= Outboard gear =

External audio processing electronics

Musical outboard equipment or outboard gear is used to process or alter a sound signal separately from functionality provided within a mixing console or a digital audio workstation. Outboard effects units can be used either during a live performance or in the recording studio.

==Overview==
Some outboard effects units and digital signal processing (DSP) boxes commonly found in a studio are:

- analog-to-digital and digital-to-analog converters
- musical instrument digital interfaces (MIDIs)
- microphone preamplifiers
- equalizers
- dynamics effects units: compressors/limiters, noise gates
- time-based effects units: reverb, flanging, delay, chorus etc.

==Devices==

The term outboard was originally used to describe a piece of audio equipment that existed outside of a studio or venue's primary analog mixing board. Today, analog effects are also considered outboard when used in conjunction with console-free computer-based digital recording systems.

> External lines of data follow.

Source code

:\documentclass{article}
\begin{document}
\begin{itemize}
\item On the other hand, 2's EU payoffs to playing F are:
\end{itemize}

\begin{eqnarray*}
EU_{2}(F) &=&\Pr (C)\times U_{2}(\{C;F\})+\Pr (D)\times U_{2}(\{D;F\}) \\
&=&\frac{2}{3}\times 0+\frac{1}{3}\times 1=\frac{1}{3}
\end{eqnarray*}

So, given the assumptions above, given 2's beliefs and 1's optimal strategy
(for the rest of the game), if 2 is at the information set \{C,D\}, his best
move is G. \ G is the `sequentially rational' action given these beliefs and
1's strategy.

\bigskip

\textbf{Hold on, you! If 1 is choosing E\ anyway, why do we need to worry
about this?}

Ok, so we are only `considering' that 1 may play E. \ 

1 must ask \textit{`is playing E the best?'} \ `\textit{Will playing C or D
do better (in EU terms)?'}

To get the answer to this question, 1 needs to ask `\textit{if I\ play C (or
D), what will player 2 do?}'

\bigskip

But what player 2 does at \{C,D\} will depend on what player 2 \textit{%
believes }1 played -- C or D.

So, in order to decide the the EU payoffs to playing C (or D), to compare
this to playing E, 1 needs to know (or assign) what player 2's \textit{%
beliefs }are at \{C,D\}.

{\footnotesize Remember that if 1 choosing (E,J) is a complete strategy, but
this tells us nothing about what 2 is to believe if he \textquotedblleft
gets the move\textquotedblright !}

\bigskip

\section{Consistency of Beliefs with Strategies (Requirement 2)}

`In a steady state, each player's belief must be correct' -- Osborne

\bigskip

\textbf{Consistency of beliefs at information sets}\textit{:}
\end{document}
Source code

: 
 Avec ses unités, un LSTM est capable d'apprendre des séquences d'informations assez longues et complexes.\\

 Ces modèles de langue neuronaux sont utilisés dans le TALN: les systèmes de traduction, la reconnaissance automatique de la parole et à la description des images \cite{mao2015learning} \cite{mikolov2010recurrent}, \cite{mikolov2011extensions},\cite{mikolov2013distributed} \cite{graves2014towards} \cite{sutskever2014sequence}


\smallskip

Famous examples include analog dynamic range compressors, such as the Teletronix LA-2A and the Universal Audio/UREI 1176, early multi-effects units like those made by Eventide, and physical or digital reverb processors invented by EMT and Lexicon.

==Vocal effects==

Some units either introduce a reverberation effect or some kind of pitch transformation or coloration of the singer's voice. Digital units have been designed that can compress or expand the duration of sound; these alter the speed of length of the original sound.

==Digital units==

The invention of the MIDI interfaced electronic keyboard has seen a leap forward in the way that the sound of musical instruments is produced on stage or in the recording studio. The modern keyboard produces digital signals when the keys are depressed, these signals are processed by external effects units to reproduce original digitally sampled instrument sounds, such as a classical piano or string and wind instrument. This allows the user of such a device to reproduce the sound of virtually any instrument.

==Etymology==
The term outboard can be considered "out of board" or "not inside the board". When recording engineers / live sound technicians needed an external processor that was not a part of their mixing surface they would go "Outboard".